Utilities for cloning and identifying Git repositories.

Usage

from pygrad import clone_repository, get_repository_id

# Get repository identifier from URL
repo_id = get_repository_id("https://github.com/owner/repo")
# Returns: "owner_repo"

# Clone a repository
clone_repository("https://github.com/owner/repo", "./repos/owner_repo")

Functions

get_repository_id

def get_repository_id(url: str) -> str

Extract a unique identifier from a GitHub repository URL.

The identifier is created by combining the owner and repository name with an underscore, making it safe for use as a directory name or dataset identifier.

Parameters:

Name Type Description
url str GitHub repository URL

Returns: str - Repository identifier in format owner_repo

Example:

from pygrad import get_repository_id

# Standard GitHub URL
repo_id = get_repository_id("https://github.com/psf/requests")
print(repo_id)  # "psf_requests"

# URL with .git suffix
repo_id = get_repository_id("https://github.com/pallets/flask.git")
print(repo_id)  # "pallets_flask"

# URL with trailing slash
repo_id = get_repository_id("https://github.com/django/django/")
print(repo_id)  # "django_django"

URL Formats Supported:

  • https://github.com/owner/repo
  • https://github.com/owner/repo.git
  • https://github.com/owner/repo/
  • git@github.com:owner/repo.git

clone_repository

def clone_repository(url: str, target_path: str | Path) -> None

Clone a Git repository to the specified path.
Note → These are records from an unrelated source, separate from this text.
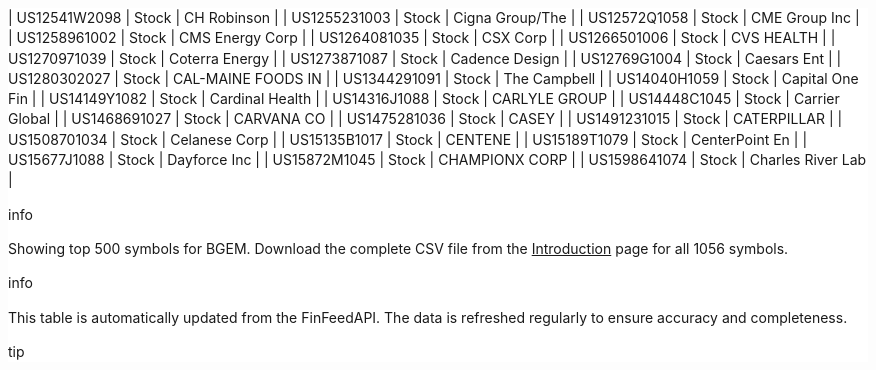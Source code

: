 | US12541W2098 | Stock | CH Robinson |
| US1255231003 | Stock | Cigna Group/The |
| US12572Q1058 | Stock | CME Group Inc |
| US1258961002 | Stock | CMS Energy Corp |
| US1264081035 | Stock | CSX Corp |
| US1266501006 | Stock | CVS HEALTH |
| US1270971039 | Stock | Coterra Energy |
| US1273871087 | Stock | Cadence Design |
| US12769G1004 | Stock | Caesars Ent |
| US1280302027 | Stock | CAL-MAINE FOODS IN |
| US1344291091 | Stock | The Campbell |
| US14040H1059 | Stock | Capital One Fin |
| US14149Y1082 | Stock | Cardinal Health |
| US14316J1088 | Stock | CARLYLE GROUP |
| US14448C1045 | Stock | Carrier Global |
| US1468691027 | Stock | CARVANA CO |
| US1475281036 | Stock | CASEY |
| US1491231015 | Stock | CATERPILLAR |
| US1508701034 | Stock | Celanese Corp |
| US15135B1017 | Stock | CENTENE |
| US15189T1079 | Stock | CenterPoint En |
| US15677J1088 | Stock | Dayforce Inc |
| US15872M1045 | Stock | CHAMPIONX CORP |
| US1598641074 | Stock | Charles River Lab |

info

Showing top 500 symbols for BGEM. Download the complete CSV file from the [Introduction](/stock-api/metadata-tables/introduction) page for all 1056 symbols.

info

This table is automatically updated from the FinFeedAPI. The data is refreshed regularly to ensure accuracy and completeness.

tip
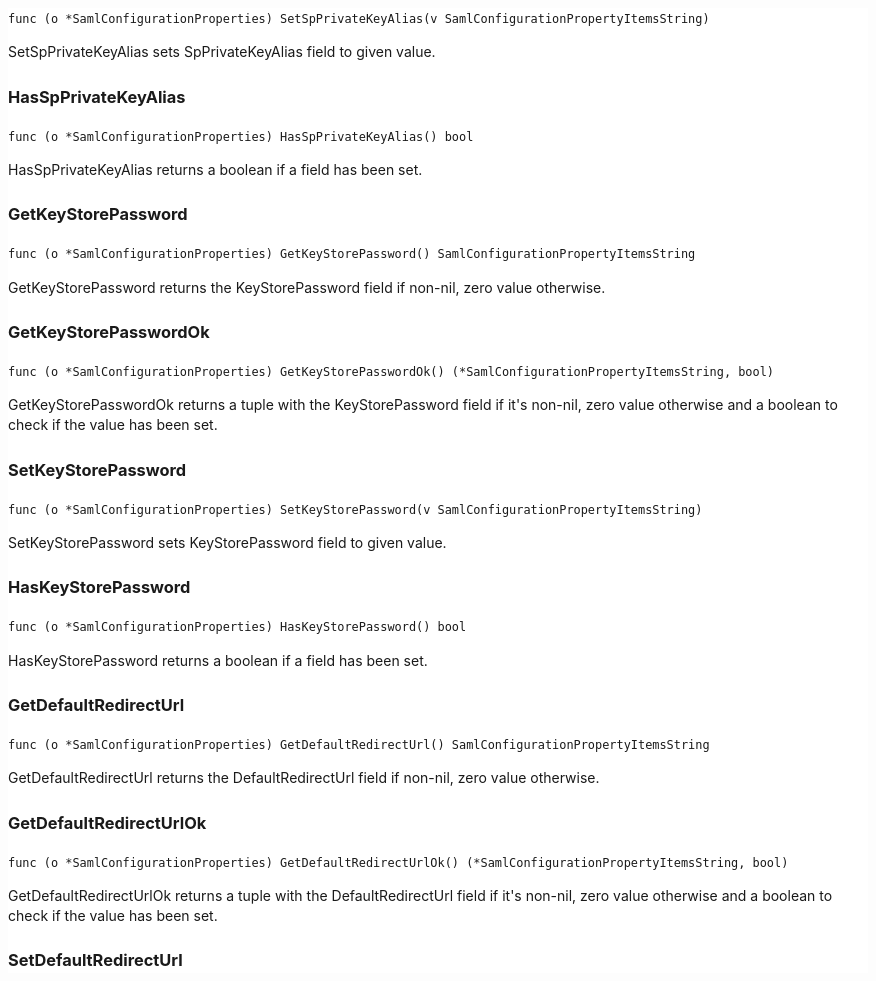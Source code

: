 `func (o *SamlConfigurationProperties) SetSpPrivateKeyAlias(v SamlConfigurationPropertyItemsString)`

SetSpPrivateKeyAlias sets SpPrivateKeyAlias field to given value.

### HasSpPrivateKeyAlias

`func (o *SamlConfigurationProperties) HasSpPrivateKeyAlias() bool`

HasSpPrivateKeyAlias returns a boolean if a field has been set.

### GetKeyStorePassword

`func (o *SamlConfigurationProperties) GetKeyStorePassword() SamlConfigurationPropertyItemsString`

GetKeyStorePassword returns the KeyStorePassword field if non-nil, zero value otherwise.

### GetKeyStorePasswordOk

`func (o *SamlConfigurationProperties) GetKeyStorePasswordOk() (*SamlConfigurationPropertyItemsString, bool)`

GetKeyStorePasswordOk returns a tuple with the KeyStorePassword field if it's non-nil, zero value otherwise
and a boolean to check if the value has been set.

### SetKeyStorePassword

`func (o *SamlConfigurationProperties) SetKeyStorePassword(v SamlConfigurationPropertyItemsString)`

SetKeyStorePassword sets KeyStorePassword field to given value.

### HasKeyStorePassword

`func (o *SamlConfigurationProperties) HasKeyStorePassword() bool`

HasKeyStorePassword returns a boolean if a field has been set.

### GetDefaultRedirectUrl

`func (o *SamlConfigurationProperties) GetDefaultRedirectUrl() SamlConfigurationPropertyItemsString`

GetDefaultRedirectUrl returns the DefaultRedirectUrl field if non-nil, zero value otherwise.

### GetDefaultRedirectUrlOk

`func (o *SamlConfigurationProperties) GetDefaultRedirectUrlOk() (*SamlConfigurationPropertyItemsString, bool)`

GetDefaultRedirectUrlOk returns a tuple with the DefaultRedirectUrl field if it's non-nil, zero value otherwise
and a boolean to check if the value has been set.

### SetDefaultRedirectUrl
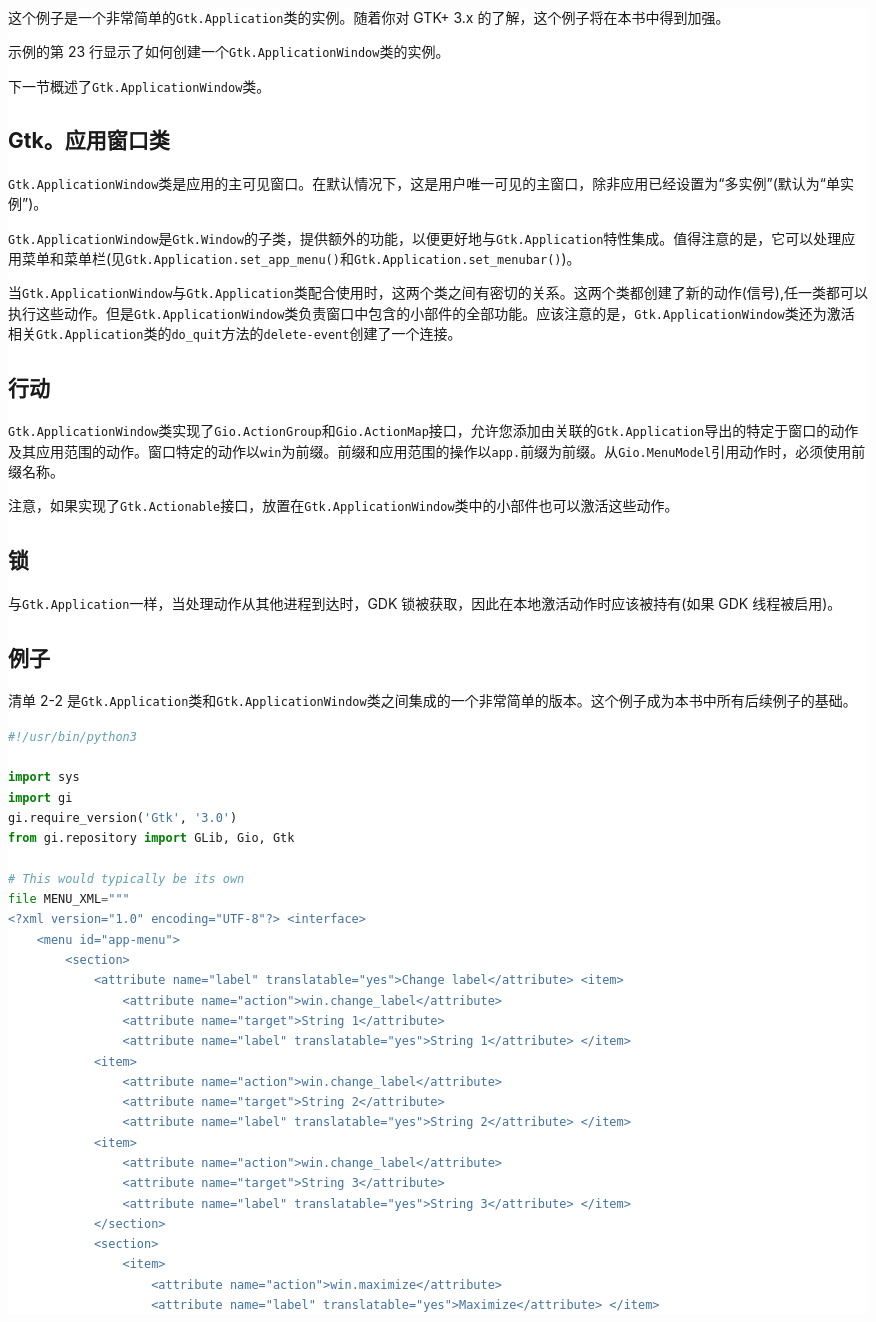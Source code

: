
 ```py

```

这个例子是一个非常简单的`Gtk.Application`类的实例。随着你对 GTK+ 3.x 的了解，这个例子将在本书中得到加强。

示例的第 23 行显示了如何创建一个`Gtk.ApplicationWindow`类的实例。

下一节概述了`Gtk.ApplicationWindow`类。

## Gtk。应用窗口类

`Gtk.ApplicationWindow`类是应用的主可见窗口。在默认情况下，这是用户唯一可见的主窗口，除非应用已经设置为“多实例”(默认为“单实例”)。

`Gtk.ApplicationWindow`是`Gtk.Window`的子类，提供额外的功能，以便更好地与`Gtk.Application`特性集成。值得注意的是，它可以处理应用菜单和菜单栏(见`Gtk.Application.set_app_menu()`和`Gtk.Application.set_menubar()`)。

当`Gtk.ApplicationWindow`与`Gtk.Application`类配合使用时，这两个类之间有密切的关系。这两个类都创建了新的动作(信号),任一类都可以执行这些动作。但是`Gtk.ApplicationWindow`类负责窗口中包含的小部件的全部功能。应该注意的是，`Gtk.ApplicationWindow`类还为激活相关`Gtk.Application`类的`do_quit`方法的`delete-event`创建了一个连接。

## 行动

`Gtk.ApplicationWindow`类实现了`Gio.ActionGroup`和`Gio.ActionMap`接口，允许您添加由关联的`Gtk.Application`导出的特定于窗口的动作及其应用范围的动作。窗口特定的动作以`win`为前缀。前缀和应用范围的操作以`app.`前缀为前缀。从`Gio.MenuModel`引用动作时，必须使用前缀名称。

注意，如果实现了`Gtk.Actionable`接口，放置在`Gtk.ApplicationWindow`类中的小部件也可以激活这些动作。

## 锁

与`Gtk.Application`一样，当处理动作从其他进程到达时，GDK 锁被获取，因此在本地激活动作时应该被持有(如果 GDK 线程被启用)。

## 例子

清单 2-2 是`Gtk.Application`类和`Gtk.ApplicationWindow`类之间集成的一个非常简单的版本。这个例子成为本书中所有后续例子的基础。

```py
#!/usr/bin/python3

import sys
import gi
gi.require_version('Gtk', '3.0')
from gi.repository import GLib, Gio, Gtk

# This would typically be its own
file MENU_XML="""
<?xml version="1.0" encoding="UTF-8"?> <interface>
    <menu id="app-menu">
        <section>
            <attribute name="label" translatable="yes">Change label</attribute> <item>
                <attribute name="action">win.change_label</attribute>
                <attribute name="target">String 1</attribute>
                <attribute name="label" translatable="yes">String 1</attribute> </item>
            <item>
                <attribute name="action">win.change_label</attribute>
                <attribute name="target">String 2</attribute>
                <attribute name="label" translatable="yes">String 2</attribute> </item>
            <item>
                <attribute name="action">win.change_label</attribute>
                <attribute name="target">String 3</attribute>
                <attribute name="label" translatable="yes">String 3</attribute> </item>
            </section>
            <section>
                <item>
                    <attribute name="action">win.maximize</attribute>
                    <attribute name="label" translatable="yes">Maximize</attribute> </item>
```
Uses git clone --depth 1 for a shallow clone to minimize disk usage and download time.

Parameters:

Name Type Description
url str Git repository URL
target_path str \| Path Local path to clone to

Returns: None

Raises:

  • subprocess.CalledProcessError: If git clone fails

Example:

from pathlib import Path
from pygrad import clone_repository, get_repository_id

url = "https://github.com/psf/requests"
repo_id = get_repository_id(url)
target = Path("./repos") / repo_id

if not target.exists():
    clone_repository(url, target)
    print(f"Cloned to: {target}")
else:
    print(f"Repository already exists: {target}")

Configuration

Repository storage location is configured via the PYGRAD_HOME environment variable:

from pygrad import PYGRAD_HOME, REPO_STORAGE

print(f"Pygrad home: {PYGRAD_HOME}")
print(f"Repository storage: {REPO_STORAGE}")

Environment Variables:

Variable Description Default
PYGRAD_HOME Base directory for pygrad data ~/.pygrad

Directory Structure:

~/.pygrad/
├── repos/           # Cloned repositories
│   ├── owner_repo1/
│   └── owner_repo2/
└── ...